Integral Geometry and Valuations
Title | Integral Geometry and Valuations PDF eBook |
Author | Semyon Alesker |
Publisher | Springer |
Pages | 121 |
Release | 2014-10-09 |
Genre | Mathematics |
ISBN | 3034808747 |
In the last years there has been significant progress in the theory of valuations, which in turn has led to important achievements in integral geometry. This book originated from two courses delivered by the authors at the CRM and provides a self-contained introduction to these topics, covering most of the recent advances. The first part, by Semyon Alesker, provides an introduction to the theory of convex valuations with emphasis on recent developments.

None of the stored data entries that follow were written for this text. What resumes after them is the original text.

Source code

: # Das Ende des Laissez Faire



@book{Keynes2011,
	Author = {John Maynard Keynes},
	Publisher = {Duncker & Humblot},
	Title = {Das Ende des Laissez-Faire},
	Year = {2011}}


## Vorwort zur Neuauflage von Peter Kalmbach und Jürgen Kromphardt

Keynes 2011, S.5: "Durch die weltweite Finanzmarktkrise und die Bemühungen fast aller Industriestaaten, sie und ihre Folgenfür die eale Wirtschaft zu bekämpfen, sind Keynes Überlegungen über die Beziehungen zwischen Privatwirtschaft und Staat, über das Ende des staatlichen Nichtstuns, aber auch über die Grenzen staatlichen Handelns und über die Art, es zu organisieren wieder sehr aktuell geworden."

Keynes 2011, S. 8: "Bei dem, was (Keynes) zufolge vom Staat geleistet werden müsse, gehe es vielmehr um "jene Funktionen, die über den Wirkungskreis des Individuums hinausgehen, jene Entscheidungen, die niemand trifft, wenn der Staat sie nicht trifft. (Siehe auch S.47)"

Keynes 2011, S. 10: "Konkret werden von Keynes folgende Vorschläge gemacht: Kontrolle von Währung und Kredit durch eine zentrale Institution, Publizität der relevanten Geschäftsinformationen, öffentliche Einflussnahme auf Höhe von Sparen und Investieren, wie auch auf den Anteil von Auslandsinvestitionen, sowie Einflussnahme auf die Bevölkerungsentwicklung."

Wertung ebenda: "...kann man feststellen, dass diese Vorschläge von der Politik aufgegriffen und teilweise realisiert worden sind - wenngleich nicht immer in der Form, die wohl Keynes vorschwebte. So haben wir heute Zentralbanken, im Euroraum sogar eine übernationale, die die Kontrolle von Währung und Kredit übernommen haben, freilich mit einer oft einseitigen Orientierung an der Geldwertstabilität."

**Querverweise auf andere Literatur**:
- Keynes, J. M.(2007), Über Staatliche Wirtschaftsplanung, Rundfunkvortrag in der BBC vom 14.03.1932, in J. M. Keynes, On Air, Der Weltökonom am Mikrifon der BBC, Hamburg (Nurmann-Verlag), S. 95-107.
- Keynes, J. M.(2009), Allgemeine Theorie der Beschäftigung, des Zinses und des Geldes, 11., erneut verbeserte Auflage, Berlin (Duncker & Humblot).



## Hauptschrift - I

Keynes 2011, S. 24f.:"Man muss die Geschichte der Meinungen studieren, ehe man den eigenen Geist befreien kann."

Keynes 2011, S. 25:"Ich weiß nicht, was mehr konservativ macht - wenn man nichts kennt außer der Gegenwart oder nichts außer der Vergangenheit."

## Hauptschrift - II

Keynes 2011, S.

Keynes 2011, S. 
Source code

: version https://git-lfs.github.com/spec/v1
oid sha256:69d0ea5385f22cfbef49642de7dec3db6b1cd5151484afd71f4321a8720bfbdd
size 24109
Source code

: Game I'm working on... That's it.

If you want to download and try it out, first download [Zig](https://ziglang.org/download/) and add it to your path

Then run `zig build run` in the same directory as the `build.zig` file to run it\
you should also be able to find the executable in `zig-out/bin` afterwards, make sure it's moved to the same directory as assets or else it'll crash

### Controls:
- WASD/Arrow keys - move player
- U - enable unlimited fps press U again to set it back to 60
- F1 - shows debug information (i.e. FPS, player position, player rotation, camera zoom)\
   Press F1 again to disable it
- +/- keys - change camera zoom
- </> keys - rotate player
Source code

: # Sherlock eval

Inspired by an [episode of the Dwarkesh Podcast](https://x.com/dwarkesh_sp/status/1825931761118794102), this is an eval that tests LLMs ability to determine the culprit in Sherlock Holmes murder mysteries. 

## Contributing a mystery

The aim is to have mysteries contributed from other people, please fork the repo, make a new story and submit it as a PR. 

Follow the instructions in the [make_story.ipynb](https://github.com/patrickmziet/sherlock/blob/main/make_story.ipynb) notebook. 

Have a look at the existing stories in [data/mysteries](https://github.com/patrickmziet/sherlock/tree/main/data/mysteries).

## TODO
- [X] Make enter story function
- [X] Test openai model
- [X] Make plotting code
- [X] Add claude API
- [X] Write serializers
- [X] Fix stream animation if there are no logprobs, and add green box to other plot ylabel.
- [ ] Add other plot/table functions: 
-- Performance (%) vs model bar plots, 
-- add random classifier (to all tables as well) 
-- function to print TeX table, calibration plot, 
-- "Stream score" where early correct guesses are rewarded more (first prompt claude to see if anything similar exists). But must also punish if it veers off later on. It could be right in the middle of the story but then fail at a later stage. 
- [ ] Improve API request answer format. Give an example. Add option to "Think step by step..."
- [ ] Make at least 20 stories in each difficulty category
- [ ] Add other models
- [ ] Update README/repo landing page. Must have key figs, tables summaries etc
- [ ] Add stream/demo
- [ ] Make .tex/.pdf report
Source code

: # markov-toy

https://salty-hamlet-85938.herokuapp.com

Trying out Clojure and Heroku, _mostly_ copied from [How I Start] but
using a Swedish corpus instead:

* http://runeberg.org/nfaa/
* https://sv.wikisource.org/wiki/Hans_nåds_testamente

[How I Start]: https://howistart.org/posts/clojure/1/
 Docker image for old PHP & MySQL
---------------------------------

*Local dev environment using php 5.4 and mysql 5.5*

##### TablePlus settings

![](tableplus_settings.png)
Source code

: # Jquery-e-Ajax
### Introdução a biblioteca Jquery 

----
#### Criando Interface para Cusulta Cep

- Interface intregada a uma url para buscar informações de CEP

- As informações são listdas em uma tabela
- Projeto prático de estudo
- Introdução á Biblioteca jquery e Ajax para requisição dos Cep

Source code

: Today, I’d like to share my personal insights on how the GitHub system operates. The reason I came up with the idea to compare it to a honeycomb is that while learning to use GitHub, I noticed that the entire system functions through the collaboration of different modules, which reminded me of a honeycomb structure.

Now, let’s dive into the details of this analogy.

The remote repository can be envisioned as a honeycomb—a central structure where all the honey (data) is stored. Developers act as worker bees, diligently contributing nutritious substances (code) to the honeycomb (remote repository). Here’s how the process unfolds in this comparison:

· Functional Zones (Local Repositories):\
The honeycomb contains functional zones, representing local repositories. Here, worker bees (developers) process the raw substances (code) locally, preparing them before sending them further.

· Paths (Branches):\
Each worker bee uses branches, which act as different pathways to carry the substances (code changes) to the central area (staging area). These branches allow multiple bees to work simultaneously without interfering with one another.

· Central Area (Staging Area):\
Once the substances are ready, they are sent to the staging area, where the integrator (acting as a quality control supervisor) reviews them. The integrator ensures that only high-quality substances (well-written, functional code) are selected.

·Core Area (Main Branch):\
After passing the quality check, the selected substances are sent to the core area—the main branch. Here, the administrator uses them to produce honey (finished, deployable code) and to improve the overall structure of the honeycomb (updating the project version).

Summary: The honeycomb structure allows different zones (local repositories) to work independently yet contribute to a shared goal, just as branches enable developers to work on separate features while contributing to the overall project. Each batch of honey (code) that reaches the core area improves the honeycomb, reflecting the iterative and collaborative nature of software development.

In particular, it presents the new structures on the space of valuations discovered after Alesker's irreducibility theorem. The newly developed theory of valuations on manifolds is also described. In the second part, Joseph H. G. Fu gives a modern introduction to integral geometry in the sense of Blaschke and Santaló. The approach is new and based on the notions and tools presented in the first part. This original viewpoint not only enlightens the classical integral geometry of euclidean space, but it also allows the computation of kinematic formulas in other geometries, such as hermitian spaces. The book will appeal to graduate students and interested researchers from related fields including convex, stochastic, and differential geometry.